(Action item):
Which of the lines below include "Services"? Each one should be copied out.

(Exercise input):

◆ ◆ ◆

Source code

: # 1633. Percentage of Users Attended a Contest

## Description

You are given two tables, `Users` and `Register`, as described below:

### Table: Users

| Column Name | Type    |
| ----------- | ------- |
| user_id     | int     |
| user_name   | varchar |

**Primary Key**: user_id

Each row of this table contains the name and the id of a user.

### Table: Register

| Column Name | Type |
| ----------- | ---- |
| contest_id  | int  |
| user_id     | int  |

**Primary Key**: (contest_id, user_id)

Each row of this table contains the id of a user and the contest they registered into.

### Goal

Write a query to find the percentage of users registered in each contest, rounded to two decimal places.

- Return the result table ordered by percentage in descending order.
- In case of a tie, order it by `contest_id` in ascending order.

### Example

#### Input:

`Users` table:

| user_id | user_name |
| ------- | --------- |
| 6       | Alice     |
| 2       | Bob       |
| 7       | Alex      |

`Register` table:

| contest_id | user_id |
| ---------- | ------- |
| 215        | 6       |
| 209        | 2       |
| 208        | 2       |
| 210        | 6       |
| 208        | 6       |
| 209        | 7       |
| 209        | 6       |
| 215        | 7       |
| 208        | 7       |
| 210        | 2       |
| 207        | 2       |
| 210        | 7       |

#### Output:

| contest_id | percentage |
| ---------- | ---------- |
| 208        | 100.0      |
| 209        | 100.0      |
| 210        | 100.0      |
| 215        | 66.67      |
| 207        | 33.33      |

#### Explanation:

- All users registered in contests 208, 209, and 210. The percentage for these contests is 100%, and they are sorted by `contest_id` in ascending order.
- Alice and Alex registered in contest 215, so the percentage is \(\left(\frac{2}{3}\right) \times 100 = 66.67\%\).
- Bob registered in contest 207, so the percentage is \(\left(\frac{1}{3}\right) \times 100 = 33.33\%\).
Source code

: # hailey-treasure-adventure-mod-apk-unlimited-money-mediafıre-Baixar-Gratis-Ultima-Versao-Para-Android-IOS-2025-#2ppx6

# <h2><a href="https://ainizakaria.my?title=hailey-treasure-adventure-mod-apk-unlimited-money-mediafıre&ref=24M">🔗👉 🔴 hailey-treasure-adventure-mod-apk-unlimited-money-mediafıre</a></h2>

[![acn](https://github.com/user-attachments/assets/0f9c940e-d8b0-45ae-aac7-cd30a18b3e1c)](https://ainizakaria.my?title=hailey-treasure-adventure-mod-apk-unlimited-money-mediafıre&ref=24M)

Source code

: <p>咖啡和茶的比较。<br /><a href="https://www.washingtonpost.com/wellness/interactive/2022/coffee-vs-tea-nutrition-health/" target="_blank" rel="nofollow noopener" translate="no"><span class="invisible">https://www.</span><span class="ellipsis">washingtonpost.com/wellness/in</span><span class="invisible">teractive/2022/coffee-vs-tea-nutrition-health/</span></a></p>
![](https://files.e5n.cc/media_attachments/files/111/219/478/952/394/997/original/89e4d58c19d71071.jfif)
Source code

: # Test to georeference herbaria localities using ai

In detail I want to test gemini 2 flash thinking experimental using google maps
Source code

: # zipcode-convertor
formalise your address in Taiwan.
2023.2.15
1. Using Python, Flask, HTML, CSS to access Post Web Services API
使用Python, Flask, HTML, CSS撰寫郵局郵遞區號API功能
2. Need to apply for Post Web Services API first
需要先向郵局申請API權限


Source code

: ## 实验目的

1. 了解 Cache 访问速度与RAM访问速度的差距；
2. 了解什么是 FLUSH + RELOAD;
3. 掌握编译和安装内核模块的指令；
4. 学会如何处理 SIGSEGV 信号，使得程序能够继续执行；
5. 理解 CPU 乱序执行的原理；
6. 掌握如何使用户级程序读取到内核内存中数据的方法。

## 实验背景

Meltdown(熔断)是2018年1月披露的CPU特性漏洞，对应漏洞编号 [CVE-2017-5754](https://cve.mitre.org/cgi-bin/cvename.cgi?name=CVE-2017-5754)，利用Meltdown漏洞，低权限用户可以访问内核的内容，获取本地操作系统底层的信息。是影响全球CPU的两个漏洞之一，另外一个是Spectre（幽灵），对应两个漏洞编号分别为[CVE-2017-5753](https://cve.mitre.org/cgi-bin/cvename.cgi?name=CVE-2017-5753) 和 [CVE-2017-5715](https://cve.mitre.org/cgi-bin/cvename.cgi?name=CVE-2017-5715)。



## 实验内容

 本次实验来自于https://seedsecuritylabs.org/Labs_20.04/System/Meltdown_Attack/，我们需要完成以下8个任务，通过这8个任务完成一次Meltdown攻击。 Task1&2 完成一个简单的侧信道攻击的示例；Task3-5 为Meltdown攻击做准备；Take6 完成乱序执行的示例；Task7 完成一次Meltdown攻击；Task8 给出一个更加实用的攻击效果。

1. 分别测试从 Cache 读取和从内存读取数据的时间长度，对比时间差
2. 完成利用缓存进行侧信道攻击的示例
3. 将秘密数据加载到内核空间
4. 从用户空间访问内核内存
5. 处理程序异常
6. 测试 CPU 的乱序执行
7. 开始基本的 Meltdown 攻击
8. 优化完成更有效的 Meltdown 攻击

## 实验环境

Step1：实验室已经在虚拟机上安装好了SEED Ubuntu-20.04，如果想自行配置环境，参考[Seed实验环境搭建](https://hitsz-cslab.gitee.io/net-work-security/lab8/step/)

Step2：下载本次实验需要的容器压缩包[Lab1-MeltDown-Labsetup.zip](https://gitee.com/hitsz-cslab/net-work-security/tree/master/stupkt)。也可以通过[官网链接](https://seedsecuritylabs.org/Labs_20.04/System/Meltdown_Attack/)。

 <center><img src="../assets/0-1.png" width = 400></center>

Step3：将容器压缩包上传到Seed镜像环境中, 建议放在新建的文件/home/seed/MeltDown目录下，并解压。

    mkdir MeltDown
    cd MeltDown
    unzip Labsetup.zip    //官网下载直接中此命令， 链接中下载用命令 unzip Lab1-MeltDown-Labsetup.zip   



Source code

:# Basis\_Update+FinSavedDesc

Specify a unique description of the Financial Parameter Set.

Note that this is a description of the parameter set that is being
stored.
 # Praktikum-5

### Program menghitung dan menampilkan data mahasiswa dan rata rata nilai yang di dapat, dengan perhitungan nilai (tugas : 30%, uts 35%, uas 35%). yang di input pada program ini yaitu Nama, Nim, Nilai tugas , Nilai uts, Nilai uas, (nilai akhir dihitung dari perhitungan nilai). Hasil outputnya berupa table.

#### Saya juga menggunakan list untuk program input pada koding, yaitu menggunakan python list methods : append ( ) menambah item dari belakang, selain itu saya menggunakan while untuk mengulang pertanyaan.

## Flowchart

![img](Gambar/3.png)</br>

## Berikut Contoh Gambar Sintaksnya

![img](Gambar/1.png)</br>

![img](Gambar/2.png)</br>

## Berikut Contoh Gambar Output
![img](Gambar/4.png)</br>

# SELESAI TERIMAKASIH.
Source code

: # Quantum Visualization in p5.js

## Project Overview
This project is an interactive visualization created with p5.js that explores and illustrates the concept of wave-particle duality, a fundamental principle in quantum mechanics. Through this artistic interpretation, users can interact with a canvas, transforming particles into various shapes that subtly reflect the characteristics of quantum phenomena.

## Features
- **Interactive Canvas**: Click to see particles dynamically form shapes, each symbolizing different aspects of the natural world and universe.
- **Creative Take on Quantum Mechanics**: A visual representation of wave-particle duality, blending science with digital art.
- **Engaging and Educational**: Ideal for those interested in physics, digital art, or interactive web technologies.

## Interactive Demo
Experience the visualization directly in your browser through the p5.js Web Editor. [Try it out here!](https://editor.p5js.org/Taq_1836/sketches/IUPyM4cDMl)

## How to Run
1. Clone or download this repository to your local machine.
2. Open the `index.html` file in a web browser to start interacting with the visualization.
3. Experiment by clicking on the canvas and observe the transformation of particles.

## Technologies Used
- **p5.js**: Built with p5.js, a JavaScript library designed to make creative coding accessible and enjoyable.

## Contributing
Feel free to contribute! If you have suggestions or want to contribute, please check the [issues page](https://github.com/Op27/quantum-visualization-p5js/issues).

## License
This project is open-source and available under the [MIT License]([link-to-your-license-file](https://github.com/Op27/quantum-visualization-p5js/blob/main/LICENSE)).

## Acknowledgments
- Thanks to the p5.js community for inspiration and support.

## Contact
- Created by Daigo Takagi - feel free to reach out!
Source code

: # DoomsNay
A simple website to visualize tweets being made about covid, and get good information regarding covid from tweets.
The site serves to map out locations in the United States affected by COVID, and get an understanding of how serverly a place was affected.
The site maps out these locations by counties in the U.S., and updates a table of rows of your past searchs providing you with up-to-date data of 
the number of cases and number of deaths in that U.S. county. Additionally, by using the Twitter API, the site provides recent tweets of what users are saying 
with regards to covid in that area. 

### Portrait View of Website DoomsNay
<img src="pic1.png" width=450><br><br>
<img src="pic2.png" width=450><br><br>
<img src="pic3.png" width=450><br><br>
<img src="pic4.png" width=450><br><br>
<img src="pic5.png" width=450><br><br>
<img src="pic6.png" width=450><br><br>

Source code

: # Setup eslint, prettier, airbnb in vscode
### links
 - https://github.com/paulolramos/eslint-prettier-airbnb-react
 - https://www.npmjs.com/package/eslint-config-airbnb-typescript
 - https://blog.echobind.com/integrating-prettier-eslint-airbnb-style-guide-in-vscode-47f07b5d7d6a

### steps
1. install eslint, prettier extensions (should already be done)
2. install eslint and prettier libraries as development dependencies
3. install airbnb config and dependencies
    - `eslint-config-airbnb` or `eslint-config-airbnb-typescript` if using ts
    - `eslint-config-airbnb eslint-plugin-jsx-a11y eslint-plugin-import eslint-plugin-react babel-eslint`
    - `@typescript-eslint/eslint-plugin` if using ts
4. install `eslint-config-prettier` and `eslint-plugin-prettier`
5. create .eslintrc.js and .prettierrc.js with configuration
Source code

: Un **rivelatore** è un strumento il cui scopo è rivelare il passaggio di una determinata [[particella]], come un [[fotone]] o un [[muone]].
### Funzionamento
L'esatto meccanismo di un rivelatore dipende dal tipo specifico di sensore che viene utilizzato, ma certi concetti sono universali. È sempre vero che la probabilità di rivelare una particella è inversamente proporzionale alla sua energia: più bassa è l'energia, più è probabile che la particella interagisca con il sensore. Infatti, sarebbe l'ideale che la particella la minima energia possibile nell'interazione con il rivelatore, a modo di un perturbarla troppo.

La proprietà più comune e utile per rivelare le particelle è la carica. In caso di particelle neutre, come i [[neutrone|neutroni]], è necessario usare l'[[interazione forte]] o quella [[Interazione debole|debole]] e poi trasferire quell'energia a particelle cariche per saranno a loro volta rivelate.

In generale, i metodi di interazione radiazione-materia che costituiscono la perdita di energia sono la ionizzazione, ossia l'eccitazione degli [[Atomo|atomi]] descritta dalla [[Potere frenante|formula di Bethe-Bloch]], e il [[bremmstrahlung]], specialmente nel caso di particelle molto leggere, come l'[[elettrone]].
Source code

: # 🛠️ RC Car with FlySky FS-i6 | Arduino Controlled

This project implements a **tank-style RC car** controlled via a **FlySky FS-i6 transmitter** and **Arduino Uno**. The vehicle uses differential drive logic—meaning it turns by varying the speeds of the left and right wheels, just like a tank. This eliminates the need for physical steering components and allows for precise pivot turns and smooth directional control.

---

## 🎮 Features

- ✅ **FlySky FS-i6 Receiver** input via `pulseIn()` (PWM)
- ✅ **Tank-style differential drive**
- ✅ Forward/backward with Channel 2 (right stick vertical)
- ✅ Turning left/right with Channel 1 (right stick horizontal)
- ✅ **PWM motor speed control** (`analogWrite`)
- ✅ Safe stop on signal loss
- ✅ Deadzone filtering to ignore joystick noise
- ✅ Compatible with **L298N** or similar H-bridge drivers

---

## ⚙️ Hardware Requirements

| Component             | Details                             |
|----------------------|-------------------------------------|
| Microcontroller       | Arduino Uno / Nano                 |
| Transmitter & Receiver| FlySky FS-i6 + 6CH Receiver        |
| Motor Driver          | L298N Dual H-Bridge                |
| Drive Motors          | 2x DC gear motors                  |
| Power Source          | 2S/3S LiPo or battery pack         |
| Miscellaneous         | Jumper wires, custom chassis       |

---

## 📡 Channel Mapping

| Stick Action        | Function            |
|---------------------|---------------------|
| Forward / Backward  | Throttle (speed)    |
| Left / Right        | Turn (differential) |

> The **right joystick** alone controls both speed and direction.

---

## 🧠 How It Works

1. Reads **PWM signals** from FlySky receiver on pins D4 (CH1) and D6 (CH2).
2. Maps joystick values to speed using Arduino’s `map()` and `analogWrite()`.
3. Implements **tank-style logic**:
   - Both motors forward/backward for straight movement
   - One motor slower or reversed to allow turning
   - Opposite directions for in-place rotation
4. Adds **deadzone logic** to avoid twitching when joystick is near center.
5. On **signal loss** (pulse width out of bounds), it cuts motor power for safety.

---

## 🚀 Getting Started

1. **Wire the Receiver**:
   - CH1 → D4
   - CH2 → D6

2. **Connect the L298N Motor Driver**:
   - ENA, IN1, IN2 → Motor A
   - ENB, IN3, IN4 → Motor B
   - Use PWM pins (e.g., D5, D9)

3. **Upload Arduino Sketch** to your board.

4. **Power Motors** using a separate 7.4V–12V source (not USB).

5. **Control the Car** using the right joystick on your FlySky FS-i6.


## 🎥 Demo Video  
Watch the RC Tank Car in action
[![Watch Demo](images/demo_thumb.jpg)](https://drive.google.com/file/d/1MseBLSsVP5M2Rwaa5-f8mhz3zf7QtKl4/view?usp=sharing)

◆ ◆ ◆

(Answer section):
1. Using Python, Flask, HTML, CSS to access Post Web Services API
2. Need to apply for Post Web Services API first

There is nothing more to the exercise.